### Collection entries
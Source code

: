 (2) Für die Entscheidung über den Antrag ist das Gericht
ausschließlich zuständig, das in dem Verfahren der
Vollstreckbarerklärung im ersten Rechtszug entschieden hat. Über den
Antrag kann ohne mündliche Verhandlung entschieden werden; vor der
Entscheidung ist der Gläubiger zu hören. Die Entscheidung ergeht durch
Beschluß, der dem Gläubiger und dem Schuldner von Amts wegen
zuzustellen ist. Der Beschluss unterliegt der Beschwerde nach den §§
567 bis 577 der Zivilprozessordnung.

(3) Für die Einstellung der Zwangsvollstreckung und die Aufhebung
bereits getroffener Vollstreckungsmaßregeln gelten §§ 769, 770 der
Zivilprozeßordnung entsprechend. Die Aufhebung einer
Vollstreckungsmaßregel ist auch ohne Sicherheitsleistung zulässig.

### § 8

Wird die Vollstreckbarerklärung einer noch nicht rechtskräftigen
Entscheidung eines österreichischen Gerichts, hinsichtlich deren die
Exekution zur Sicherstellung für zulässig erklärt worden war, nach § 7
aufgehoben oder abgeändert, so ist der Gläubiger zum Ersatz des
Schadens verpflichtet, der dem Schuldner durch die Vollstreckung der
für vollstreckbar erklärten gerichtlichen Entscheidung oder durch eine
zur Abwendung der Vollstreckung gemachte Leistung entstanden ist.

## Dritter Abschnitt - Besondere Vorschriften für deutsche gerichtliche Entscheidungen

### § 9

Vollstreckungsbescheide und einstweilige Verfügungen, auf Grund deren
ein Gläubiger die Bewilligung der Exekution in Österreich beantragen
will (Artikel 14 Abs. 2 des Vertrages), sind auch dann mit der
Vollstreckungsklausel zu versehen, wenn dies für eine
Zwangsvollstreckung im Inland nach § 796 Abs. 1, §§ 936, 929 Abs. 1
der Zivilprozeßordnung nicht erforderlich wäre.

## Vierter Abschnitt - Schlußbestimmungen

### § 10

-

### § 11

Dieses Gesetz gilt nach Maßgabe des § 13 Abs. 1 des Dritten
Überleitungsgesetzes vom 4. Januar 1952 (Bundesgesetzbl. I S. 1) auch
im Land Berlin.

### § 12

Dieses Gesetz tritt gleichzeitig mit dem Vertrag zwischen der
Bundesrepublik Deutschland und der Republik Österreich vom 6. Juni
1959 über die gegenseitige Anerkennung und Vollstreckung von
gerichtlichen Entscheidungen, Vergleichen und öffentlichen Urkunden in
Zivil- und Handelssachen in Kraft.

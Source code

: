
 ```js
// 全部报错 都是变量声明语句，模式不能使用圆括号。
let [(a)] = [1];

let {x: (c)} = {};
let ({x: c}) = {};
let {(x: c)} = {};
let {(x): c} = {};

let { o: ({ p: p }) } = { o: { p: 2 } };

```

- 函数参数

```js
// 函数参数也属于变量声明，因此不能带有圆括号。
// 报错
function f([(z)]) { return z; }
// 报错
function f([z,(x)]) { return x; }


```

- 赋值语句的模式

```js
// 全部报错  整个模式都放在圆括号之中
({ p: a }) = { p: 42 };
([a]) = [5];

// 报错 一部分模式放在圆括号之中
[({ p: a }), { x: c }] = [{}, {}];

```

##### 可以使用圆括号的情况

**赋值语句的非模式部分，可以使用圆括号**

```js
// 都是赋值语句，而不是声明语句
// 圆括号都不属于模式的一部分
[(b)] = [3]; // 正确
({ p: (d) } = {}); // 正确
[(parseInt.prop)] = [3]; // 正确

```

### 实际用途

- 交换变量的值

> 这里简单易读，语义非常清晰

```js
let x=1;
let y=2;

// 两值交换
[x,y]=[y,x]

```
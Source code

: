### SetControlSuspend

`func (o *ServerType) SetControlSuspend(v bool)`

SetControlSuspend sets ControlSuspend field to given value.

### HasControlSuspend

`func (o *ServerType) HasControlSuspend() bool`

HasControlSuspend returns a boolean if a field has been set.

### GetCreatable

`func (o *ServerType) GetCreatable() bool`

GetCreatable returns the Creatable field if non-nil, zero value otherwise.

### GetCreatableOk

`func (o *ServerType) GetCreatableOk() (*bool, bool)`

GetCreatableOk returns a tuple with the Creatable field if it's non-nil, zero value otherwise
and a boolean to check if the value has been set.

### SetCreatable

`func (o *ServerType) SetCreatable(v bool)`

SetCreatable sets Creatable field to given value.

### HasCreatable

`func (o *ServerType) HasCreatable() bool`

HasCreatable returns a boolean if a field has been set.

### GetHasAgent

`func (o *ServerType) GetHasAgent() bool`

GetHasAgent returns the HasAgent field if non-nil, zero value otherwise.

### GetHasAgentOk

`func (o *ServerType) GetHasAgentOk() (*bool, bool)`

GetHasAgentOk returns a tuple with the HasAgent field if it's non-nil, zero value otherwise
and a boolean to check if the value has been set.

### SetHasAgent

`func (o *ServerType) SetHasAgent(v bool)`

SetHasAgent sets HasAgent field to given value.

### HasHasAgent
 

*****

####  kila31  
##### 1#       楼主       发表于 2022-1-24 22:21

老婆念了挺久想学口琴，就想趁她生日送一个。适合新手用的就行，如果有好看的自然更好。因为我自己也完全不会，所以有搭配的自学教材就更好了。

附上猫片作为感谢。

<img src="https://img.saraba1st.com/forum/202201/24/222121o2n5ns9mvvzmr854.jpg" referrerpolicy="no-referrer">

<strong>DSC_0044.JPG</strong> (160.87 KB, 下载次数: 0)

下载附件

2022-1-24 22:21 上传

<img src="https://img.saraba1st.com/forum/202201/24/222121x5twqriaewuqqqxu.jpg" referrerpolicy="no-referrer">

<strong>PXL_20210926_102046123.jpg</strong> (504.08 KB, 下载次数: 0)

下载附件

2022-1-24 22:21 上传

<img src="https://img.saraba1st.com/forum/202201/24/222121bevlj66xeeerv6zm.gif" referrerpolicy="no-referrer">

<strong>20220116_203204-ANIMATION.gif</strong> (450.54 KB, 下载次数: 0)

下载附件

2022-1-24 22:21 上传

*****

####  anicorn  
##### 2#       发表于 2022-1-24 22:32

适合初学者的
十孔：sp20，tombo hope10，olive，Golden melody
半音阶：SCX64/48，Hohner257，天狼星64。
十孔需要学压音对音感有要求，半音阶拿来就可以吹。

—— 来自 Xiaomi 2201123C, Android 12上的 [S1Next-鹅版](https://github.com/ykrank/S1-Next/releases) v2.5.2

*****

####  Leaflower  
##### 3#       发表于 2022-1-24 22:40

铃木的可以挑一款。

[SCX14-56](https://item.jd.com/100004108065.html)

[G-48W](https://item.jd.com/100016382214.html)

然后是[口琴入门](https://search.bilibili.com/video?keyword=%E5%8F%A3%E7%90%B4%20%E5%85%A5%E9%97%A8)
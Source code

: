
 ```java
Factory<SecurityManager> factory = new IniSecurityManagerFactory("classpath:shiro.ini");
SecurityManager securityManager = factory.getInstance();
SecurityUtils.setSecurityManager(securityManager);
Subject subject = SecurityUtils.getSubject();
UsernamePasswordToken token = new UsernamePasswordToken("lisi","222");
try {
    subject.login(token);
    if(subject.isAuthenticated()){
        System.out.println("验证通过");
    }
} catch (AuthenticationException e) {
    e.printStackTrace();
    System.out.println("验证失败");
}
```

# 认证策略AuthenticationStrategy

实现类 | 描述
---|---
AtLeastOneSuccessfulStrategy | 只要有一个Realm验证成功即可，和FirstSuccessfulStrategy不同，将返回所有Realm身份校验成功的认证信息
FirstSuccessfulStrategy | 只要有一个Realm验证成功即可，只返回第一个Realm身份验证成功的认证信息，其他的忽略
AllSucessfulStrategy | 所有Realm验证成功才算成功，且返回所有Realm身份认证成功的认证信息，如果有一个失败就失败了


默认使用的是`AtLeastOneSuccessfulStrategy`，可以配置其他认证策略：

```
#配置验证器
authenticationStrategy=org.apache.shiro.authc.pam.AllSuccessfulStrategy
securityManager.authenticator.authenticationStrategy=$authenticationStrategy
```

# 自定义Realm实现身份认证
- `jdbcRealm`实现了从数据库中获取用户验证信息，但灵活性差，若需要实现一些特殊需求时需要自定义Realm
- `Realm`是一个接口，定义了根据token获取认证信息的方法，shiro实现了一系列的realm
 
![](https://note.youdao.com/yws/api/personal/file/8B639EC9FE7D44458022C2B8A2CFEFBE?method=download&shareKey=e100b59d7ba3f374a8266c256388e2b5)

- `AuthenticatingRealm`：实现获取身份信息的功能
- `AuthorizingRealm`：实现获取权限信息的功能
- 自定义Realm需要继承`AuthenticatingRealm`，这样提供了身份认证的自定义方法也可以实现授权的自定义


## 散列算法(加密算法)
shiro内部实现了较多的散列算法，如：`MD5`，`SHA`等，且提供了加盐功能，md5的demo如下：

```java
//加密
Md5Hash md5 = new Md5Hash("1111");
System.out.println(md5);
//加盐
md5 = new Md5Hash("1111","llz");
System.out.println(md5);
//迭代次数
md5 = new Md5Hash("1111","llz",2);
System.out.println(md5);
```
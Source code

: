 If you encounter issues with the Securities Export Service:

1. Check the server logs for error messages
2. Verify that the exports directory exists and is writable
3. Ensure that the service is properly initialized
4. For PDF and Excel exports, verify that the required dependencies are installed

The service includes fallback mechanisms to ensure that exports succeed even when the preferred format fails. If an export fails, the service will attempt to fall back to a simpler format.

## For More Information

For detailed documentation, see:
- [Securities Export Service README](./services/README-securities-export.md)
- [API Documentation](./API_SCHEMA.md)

### WHAT THE EXERCISE ASKS
Give the number of lines in the records where the word "exports" occurs, and add nothing.

### ANSWER FOR THE TASK
3